*** Begin section ***

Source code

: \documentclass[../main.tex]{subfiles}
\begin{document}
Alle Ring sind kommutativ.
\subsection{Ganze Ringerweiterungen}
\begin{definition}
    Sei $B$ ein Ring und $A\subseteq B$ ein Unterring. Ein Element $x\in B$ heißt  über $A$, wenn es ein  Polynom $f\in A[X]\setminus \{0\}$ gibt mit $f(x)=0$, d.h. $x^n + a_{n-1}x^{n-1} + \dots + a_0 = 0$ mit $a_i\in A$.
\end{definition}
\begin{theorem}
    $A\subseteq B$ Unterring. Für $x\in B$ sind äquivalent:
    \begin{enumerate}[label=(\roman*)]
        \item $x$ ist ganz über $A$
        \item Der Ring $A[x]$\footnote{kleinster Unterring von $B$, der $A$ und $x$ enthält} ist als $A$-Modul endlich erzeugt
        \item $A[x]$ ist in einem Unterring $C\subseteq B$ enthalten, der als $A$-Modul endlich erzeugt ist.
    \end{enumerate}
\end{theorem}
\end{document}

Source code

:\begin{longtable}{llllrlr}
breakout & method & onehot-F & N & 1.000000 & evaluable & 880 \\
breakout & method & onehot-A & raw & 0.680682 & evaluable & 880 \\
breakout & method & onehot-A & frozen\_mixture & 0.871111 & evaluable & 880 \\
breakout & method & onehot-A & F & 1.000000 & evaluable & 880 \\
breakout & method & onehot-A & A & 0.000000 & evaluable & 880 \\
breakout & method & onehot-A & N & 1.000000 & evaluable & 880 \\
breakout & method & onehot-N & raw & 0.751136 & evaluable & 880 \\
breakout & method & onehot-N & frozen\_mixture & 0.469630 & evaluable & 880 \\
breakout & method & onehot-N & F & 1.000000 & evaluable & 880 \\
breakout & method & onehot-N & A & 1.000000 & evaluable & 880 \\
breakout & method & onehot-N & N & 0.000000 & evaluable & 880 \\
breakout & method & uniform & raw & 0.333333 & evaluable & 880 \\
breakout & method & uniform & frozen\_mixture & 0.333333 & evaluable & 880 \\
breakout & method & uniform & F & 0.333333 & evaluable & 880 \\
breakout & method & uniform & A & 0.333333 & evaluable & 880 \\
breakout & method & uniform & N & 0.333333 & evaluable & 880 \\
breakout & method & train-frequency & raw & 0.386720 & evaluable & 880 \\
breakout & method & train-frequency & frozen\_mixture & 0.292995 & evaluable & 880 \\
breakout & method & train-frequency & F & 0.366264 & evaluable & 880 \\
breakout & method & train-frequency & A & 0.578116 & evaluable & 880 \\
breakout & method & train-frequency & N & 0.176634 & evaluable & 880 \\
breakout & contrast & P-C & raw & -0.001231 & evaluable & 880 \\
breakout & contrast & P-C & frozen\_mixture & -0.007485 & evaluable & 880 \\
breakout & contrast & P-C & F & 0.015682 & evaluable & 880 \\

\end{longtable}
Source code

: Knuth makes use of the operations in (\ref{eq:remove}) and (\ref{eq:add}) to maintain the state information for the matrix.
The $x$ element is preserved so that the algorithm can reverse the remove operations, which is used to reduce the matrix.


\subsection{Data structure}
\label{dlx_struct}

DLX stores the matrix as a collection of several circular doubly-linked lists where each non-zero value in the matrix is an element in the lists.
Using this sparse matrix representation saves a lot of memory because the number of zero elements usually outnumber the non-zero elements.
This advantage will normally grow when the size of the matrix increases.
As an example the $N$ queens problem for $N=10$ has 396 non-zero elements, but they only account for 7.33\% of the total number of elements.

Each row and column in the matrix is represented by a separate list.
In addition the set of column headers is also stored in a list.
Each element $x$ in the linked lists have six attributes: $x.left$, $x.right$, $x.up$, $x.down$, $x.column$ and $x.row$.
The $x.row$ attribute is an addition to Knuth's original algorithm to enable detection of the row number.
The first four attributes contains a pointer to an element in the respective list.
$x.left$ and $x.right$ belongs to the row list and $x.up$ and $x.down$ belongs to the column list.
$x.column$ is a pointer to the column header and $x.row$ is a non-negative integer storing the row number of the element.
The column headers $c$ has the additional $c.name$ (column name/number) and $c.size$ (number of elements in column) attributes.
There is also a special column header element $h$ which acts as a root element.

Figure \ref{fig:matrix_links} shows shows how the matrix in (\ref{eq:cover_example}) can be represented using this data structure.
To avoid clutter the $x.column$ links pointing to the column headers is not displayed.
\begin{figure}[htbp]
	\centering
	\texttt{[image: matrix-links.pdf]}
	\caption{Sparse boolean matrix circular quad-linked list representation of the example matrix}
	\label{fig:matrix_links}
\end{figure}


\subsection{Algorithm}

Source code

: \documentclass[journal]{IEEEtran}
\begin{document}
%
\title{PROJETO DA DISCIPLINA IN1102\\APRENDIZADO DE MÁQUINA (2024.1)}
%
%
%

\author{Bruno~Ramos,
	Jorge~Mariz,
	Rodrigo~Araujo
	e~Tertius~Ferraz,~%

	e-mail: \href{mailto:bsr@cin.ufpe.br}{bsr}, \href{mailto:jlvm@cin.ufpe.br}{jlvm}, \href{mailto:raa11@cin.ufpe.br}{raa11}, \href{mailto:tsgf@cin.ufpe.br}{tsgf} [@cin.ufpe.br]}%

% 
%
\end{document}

*** End section ***

Using the records above, copy each line that contains "structure".

*ANSWER TO THE PROBLEM:*
\subsection{Data structure}
Figure \ref{fig:matrix_links} shows shows how the matrix in (\ref{eq:cover_example}) can be represented using this data structure.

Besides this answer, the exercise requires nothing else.